II. Whether the Plaintiffs have disclosed a reasonable cause of action?

RULING: IN PLAINTIFF’S FAVOUR.
Para. 22: “The crux of this application is the plaintiffs’ allegation of crude oil spills, gas flaring, environmental degradation, destruction of communal fishing water and unlawful takeover of their communal natural resources by the Defendants. The above are issues and elements suggestive of rights violation. The object of pleading is to ascertain with precision the issue between the parties. The facts alleged by the plaintiffs as summarized above are precise and discloses a reasonable cause of action which if established will entitle them to the reliefs sought. The argument of the Defendant on this ground therefore fails.”
.
.
III. Whether from the facts presented, the Plaintiffs have led sufficient evidence to substantiate their claims against the Defendants?

RULING: IN RESPONDENT’S FAVOUR.
Para. 26: “The Plaintiffs failed to adduce evidence to support their allegation. They did not attach any photograph, or expert report to show the extent of the said degradation and its negative impact on them personally.”

Para. 27: “As to the award of oil mining leases, the Defendants denied the Plaintiffs allegation and states that the award are done in compliance with the due process in its National Laws.

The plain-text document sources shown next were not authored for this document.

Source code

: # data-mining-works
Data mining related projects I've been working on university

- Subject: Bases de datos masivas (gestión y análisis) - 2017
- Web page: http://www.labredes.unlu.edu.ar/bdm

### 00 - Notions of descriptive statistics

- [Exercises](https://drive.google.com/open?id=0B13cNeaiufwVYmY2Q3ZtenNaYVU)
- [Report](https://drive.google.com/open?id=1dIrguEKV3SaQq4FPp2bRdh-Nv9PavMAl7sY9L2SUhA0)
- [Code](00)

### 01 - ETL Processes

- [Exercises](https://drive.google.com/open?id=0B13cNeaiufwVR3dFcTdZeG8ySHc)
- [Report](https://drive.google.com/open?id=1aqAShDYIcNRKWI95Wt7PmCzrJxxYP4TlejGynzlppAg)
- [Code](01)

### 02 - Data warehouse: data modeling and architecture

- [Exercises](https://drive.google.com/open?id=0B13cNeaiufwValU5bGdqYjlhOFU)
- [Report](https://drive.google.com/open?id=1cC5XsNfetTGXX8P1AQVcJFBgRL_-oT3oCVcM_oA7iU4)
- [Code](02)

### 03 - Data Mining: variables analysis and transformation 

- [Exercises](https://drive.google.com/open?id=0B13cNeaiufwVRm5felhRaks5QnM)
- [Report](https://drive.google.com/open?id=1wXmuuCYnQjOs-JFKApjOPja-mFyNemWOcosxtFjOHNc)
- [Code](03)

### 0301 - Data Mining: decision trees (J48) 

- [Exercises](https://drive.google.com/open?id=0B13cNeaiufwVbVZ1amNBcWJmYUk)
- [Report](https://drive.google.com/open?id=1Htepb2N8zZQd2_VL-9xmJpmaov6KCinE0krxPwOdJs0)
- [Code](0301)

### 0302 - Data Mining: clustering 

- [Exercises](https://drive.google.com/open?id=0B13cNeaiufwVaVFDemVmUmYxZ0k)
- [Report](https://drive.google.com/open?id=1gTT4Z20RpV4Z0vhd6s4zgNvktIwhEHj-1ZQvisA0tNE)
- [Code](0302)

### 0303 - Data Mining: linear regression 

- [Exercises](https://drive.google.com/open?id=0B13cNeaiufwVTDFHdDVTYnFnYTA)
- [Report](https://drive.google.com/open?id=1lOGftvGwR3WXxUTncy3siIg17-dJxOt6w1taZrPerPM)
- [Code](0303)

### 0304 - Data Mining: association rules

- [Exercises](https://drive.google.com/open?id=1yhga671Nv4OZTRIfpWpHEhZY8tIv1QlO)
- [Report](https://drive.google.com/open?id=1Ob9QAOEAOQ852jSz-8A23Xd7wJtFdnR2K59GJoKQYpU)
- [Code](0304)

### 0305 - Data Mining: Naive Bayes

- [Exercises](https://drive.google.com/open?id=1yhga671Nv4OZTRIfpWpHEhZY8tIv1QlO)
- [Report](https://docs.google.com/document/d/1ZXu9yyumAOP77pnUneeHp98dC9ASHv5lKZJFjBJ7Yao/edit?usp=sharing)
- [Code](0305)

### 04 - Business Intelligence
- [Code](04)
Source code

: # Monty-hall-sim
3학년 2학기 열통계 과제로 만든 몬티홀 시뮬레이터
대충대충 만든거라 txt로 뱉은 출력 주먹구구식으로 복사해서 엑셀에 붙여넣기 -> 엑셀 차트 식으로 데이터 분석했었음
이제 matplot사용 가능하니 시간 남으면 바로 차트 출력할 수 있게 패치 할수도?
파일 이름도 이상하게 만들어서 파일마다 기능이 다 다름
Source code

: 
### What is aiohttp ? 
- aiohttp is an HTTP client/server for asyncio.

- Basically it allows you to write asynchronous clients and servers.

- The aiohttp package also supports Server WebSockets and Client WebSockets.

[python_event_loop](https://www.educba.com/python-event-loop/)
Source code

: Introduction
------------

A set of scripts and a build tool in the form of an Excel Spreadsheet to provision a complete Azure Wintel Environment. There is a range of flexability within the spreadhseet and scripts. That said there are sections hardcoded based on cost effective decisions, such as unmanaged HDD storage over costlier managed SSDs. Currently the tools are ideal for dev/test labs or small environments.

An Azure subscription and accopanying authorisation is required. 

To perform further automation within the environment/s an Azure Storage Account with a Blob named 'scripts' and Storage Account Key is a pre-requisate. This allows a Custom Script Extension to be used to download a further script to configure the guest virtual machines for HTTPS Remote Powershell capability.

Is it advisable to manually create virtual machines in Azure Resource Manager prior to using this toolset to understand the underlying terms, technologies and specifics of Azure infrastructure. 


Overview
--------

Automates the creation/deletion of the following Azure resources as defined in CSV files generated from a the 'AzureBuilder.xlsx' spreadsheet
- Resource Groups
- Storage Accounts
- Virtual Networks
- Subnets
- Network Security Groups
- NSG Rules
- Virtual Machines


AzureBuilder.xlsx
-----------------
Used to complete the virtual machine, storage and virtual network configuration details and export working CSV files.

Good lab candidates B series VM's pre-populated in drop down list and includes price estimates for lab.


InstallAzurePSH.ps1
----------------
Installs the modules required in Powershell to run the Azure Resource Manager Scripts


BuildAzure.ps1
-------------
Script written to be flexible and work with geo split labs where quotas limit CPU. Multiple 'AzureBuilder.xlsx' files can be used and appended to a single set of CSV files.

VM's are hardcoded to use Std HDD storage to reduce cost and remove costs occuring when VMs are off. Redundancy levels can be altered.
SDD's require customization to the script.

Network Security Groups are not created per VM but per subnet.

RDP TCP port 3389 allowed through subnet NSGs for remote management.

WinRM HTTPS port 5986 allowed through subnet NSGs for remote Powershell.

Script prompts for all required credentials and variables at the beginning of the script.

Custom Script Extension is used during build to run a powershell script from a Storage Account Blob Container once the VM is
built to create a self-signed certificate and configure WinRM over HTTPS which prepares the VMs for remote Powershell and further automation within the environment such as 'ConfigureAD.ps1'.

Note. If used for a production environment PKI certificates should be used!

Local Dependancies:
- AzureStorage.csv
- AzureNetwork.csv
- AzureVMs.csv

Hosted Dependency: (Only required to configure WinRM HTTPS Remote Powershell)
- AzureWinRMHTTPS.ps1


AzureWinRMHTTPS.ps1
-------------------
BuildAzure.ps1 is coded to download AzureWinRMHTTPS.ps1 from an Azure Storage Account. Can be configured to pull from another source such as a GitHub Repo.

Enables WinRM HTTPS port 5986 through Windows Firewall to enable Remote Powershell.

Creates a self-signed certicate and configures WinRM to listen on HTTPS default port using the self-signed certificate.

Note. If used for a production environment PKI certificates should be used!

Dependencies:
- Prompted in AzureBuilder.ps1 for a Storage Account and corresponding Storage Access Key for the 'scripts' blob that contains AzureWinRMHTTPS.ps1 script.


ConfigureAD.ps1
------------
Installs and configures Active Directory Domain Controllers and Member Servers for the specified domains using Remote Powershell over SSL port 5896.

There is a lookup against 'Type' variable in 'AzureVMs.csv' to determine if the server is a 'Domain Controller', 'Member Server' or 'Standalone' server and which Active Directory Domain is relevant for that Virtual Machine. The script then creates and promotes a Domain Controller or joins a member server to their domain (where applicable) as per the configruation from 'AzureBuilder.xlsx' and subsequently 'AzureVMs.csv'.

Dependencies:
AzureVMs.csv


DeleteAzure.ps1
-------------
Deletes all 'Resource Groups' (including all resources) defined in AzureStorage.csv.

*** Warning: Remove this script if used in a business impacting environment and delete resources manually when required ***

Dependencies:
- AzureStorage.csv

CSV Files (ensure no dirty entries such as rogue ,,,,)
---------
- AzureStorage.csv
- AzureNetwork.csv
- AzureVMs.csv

The Plaintiff failed to lead any evidence or establish with specificity that any of them applied for the said mining license and was denied on the sole reason that he is from the Niger Delta. They thus failed to discharge the evidential burden of proof necessary to establish their allegation. Above all the Defendants acted within the purview of its Domestic Law which this Court lacks competence to question same in situation that its provisions have the effect of violating the rights of the Plaintiffs.”

Para. 28 – 29: “Assuming that the Plaintiffs have the right to challenge the award of oil mining licenses, they have failed to sufficiently provide evidence to support the facts they bring forth or to buttress the discrimination they claim to have been victims of. They have failed to prove that they actually participated in a bid and were disqualified, neither did they attach any documents to show that they complied with the 29 requirements for the grant of mining license and were so disqualified on the sole ground that they are from the Niger Delta.”
.
.
.
✓ DECISION:
“AS TO ADMISSIBILITY: DECLARES: That the suit is admissible with regard to the personal rights of the Plaintiffs alleged to have been violated; and all preliminary objections to the suit be dismissed and is hereby dismissed.
AS TO THE MERITS: Declares that Plaintiffs case is unmeritorious and should be dismissed in its entirety on the basis of the reasons adduced above.
AS TO COSTS: Parties should bear their own costs.”

Available:  Mobil Oil (Nigeria) Limited v. J. M. Johnson (1961)

➥ MISCELLANEOUS POINTS

➥ REFERENCED (STATUTE)

➥ REFERENCED (CASE)
⦿ MERE ALLEGATION OF HUMAN RIGHTS VIOLATION SATISFIES RATIONE MATERIAE
✓ Para. 14: In Serap V. Federal Republic Of Nigeria & 4 ors, (2014) ECW/CCJ/JUD/16/14 (unreported), the Court held that the mere allegation that there has been a violation of human rights in the territory of a member State is sufficient prima facie to justify the jurisdiction of this Court on the dispute, surely without any prejudice to the substance and merits of the complaint which has to be determined only after the parties have been given the opportunity to present their case, with full guarantees of fair trial.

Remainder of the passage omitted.